**WORK TASK:** Return only the lines from the start of the records through the line that contains "With the **Shift-F5**", inclusive; leave out all pictures.

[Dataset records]
>>>>

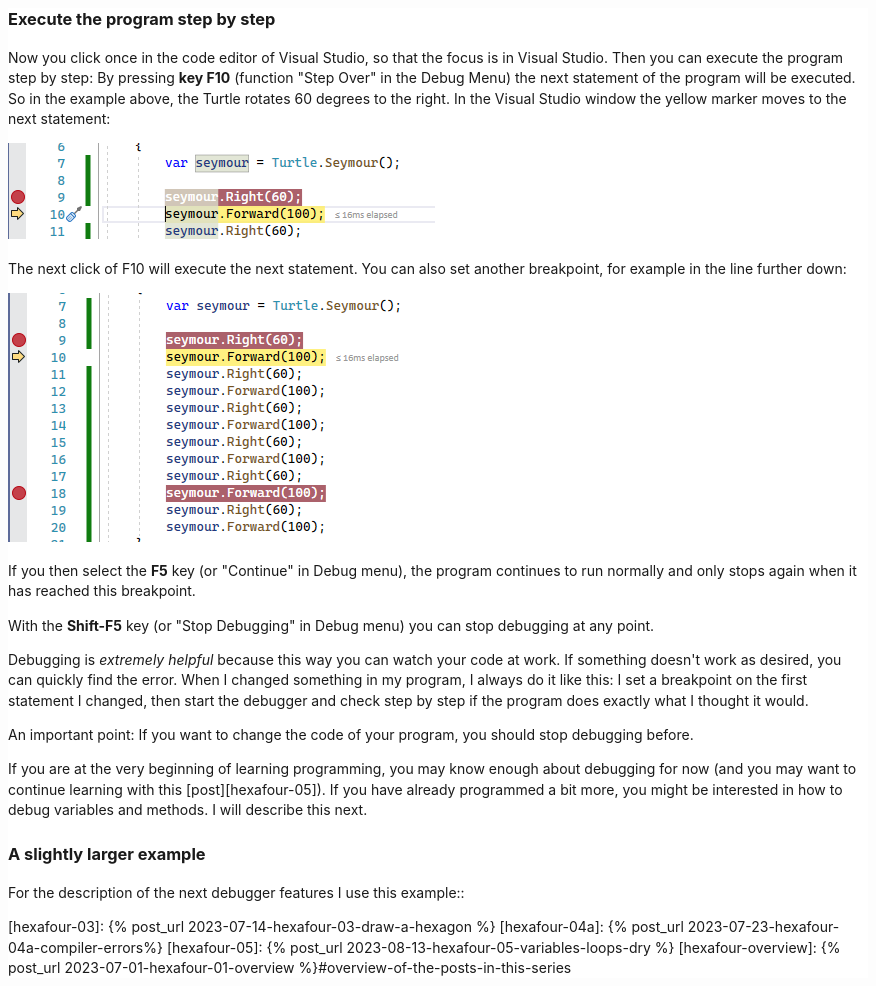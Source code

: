 ### Execute the program step by step

Now you click once in the code editor of Visual Studio, so that the focus is in Visual Studio. Then you can execute the program step by step: By pressing **key F10** (function "Step Over" in the Debug Menu) the next statement of the program will be executed. So in the example above, the Turtle rotates 60 degrees to the right. In the Visual Studio window the yellow marker moves to the next statement:

![Screenshot of Visual Studio. Line 9 contains a breakpoint, line 10 is marked with a yellow arrow at the beginning and the text has a yellow background.](/assets/images/hexafour/DebuggingNextStep.png)

The next click of F10 will execute the next statement. You can also set another breakpoint, for example in the line further down:

![Screenshot similar to the last one, but more lines are visible. Line 18 contains an additional breakpoint.](/assets/images/hexafour/DebuggingNextBreakpoint.png)

If you then select the **F5** key (or "Continue" in Debug menu), the program continues to run normally and only stops again when it has reached this breakpoint.

With the **Shift-F5** key (or "Stop Debugging" in Debug menu) you can stop debugging at any point. 

Debugging is *extremely helpful* because this way you can watch your code at work. If something doesn't work as desired, you can quickly find the error. When I changed something in my program, I always do it like this: I set a breakpoint on the first statement I changed, then start the debugger and check step by step if the program does exactly what I thought it would.

An important point: If you want to change the code of your program, you should stop debugging before.

If you are at the very beginning of learning programming, you may know enough about debugging for now (and you may want to continue learning with this [post][hexafour-05]). If you have already programmed a bit more, you might be interested in how to debug variables and methods. I will describe this next.

### A slightly larger example

For the description of the next debugger features I use this example::


[Woopec Docs]: https://frank.woopec.net/woopec_docs/Turtle.html
[MSDocsInspectVariables]: https://docs.microsoft.com/en-us/visualstudio/debugger/autos-and-locals-windows?view=vs-2022
[hexafour-03]: {% post_url 2023-07-14-hexafour-03-draw-a-hexagon %}
[hexafour-04a]: {% post_url 2023-07-23-hexafour-04a-compiler-errors%}
[hexafour-05]: {% post_url 2023-08-13-hexafour-05-variables-loops-dry %}
[hexafour-overview]: {% post_url 2023-07-01-hexafour-01-overview %}#overview-of-the-posts-in-this-series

<<<<

**PROBLEM SOLUTION:**
Source code

: ### Execute the program step by step

Now you click once in the code editor of Visual Studio, so that the focus is in Visual Studio. Then you can execute the program step by step: By pressing **key F10** (function "Step Over" in the Debug Menu) the next statement of the program will be executed. So in the example above, the Turtle rotates 60 degrees to the right. In the Visual Studio window the yellow marker moves to the next statement:

![Screenshot of Visual Studio. Line 9 contains a breakpoint, line 10 is marked with a yellow arrow at the beginning and the text has a yellow background.](/assets/images/hexafour/DebuggingNextStep.png)

The next click of F10 will execute the next statement. You can also set another breakpoint, for example in the line further down:

![Screenshot similar to the last one, but more lines are visible. Line 18 contains an additional breakpoint.](/assets/images/hexafour/DebuggingNextBreakpoint.png)

If you then select the **F5** key (or "Continue" in Debug menu), the program continues to run normally and only stops again when it has reached this breakpoint.

With the **Shift-F5** key (or "Stop Debugging" in Debug menu) you can stop debugging at any point. 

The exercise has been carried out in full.